Насчет Хрущева, так он сам был отъявленный заговорщик. Придя к власти, первым делом организовал заговор против Берии. Не побоялся. Рисковый мужик. С помощью генералов скрутил Берию и убрал с дороги. А потом и с Жуковым расправился. Заговорщики люди неблагодарные, они быстро избавляются от своих содельников.
— Помнишь, Козлов у нас был секретарь обкома, а потом в Москву его взяли, Фрол Романыча, членом Политбюро? Стал вторым человеком. Когда Хрущев отбыл куда-то за границу, Фрол стал мастерить свой заговор против Хруща. Осторожно подговаривал членов Политбюро, но на ком-то просадился. И Хрущу донесли. Тот вызвал Фрола и давай его крошить. Что он там ему наговорил, неизвестно, но Фрол вышел из его кабинета бледный и в коридоре на пол грохнулся, инсульт с ним произошел. Доложили Хрущу, так что ты думаешь, он сказал: «Выздоровеет — судить будем, а не придет в сознание — в Кремлевской стене похороним».
Брежнева, его тоже заговор опутал. Он когда износился, когда до маразма дошел, так ведь они, там, в ЦК, не стали его снимать, хотя сам просился, наоборот, держали его до последней минуты, потому что удобен был, при таком одряхлении он их устраивал, управлять им легко было. Это был тоже заговор наоборот.
Если на то пошло, то вся наша история состоит из заговоров. Думаешь, Ленин избежал? У него свои темные дела. Что там у него произошло со Свердловым? До сих пор таят. А можно и раньше в историю посмотреть. Возьми, например, Петра. Какой Софья, его сестра, устроила против него заговор со стрельцами? А как Екатерина Великая на трон забралась? А что с Павлом сделали? В нашей истории заговоры — первое дело. Заговор — основное у них средство борьбы за власть.
Интересно, что он отъединился от власти и говорил «у них», «они».

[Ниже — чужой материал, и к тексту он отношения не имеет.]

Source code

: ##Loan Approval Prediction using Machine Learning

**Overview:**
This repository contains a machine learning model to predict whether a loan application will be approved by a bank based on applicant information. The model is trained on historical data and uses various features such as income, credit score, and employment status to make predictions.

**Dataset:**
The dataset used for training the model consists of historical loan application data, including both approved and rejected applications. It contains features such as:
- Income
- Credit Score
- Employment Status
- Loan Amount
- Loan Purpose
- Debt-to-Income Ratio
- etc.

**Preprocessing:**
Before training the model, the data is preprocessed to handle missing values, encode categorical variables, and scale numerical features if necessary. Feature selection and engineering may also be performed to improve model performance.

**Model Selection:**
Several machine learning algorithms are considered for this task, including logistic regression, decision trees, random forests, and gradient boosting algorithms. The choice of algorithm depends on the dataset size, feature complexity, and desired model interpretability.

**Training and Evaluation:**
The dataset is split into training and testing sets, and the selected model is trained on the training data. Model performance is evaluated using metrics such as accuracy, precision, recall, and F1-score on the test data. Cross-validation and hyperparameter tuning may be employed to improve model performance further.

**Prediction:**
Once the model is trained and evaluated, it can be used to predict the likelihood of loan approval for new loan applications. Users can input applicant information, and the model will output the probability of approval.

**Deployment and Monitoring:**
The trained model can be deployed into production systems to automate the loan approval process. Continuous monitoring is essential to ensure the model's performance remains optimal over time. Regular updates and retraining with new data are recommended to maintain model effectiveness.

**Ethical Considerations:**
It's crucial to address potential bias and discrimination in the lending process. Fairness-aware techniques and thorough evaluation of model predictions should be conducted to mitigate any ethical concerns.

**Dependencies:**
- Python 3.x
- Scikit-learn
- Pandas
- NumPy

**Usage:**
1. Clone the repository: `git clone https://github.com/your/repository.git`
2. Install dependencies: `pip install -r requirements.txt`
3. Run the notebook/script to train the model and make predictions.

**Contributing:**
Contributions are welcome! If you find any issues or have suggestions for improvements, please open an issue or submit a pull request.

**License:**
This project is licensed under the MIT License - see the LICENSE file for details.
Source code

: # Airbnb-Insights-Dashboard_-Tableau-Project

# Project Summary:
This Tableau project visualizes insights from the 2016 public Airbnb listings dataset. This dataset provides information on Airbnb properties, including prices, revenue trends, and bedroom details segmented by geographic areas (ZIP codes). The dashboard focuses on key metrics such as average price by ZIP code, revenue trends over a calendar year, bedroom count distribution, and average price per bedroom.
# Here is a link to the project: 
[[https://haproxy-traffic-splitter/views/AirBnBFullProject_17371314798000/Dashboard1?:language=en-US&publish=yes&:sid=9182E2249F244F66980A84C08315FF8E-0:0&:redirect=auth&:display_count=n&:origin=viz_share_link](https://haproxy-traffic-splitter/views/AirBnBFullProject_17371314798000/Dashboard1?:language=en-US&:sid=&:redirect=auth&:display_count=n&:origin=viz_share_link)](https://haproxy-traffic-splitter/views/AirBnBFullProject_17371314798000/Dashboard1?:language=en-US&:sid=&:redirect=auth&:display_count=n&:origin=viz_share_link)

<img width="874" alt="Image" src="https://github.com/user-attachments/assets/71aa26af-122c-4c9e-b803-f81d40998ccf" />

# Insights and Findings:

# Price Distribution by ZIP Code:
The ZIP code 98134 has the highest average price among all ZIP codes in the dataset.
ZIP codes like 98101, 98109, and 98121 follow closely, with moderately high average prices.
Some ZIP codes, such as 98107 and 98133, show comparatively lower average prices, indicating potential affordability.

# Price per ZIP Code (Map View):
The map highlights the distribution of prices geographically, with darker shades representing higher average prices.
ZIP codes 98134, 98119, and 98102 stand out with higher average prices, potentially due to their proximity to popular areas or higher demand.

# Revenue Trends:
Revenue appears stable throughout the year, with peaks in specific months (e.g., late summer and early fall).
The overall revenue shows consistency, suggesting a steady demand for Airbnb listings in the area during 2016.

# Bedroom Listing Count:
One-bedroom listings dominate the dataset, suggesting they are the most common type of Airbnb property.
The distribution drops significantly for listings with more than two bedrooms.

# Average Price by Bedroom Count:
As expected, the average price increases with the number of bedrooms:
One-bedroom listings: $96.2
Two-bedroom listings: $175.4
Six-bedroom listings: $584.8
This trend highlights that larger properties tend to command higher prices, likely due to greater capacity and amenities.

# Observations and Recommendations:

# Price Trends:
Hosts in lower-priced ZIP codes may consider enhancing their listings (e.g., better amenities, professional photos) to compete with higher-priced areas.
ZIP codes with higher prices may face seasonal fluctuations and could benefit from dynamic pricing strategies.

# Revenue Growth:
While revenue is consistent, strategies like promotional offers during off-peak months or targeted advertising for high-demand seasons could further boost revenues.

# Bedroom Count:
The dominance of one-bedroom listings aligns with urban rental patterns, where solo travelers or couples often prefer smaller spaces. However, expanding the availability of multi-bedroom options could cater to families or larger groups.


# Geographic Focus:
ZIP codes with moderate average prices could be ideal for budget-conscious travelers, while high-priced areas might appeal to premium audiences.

Жаль, что я сразу, по свежей памяти, не записал его рассказ, многое позабылось. Там и про Сталина было много, и про убийство Кирова.
Вообще, если по Георгию Ивановичу, вся наша история продвигалась с помощью заговоров. Подвигалась — куда?
Блокада заставила Алексея Николаевича Косыгина работать день и ночь. Дорога жизни, эвакуация людей, станков, материалов. Снабжение фронта. Жданов сидел в Смольном, никуда не выезжал, пил, подписывал наградные, произносил речи, докладывал Сталину, и то препоручал это больше Кузнецову, Говорову и другим.
Маленков, приехав в Ленинград по поручению Сталина, чтобы снять Ворошилова, застал Жданова в роскошном бункере — небритого, пьяного. Дал ему три часа, чтобы тот привел себя в порядок и повез его на митинг на Кировский завод.
Сын Маленкова Андрей рассказывал впечатление отца: «Вернувшись в Москву, я ничего не рассказал Сталину о состоянии Жданова, но с тех пор уважение к нему потерял полностью».
Роль Жданова в истории ленинградской блокады ничтожна, по сути, никакая. К сожалению, о ней мало известно, она замалчивается.
Судьба
На берегу Чуи мы увидели двух коров и несколько овец. Они щипали траву. Вокруг них ходила небольшая тощая, с рыжими подпалинами лайка. Пастуха не было видно.
— И не ищите, — сказал нам шофер. — Динка сама пасет их.
— Как так? — удивились мы.
— А вот так. Утром сама пригоняет их, а вечером ведет домой.
Мы приехали к домику, где жила вдова охотника, пообедали.
Начало темнеть. У ворот послышалось мычание. Подошли коровы и овцы. Сзади шла Динка.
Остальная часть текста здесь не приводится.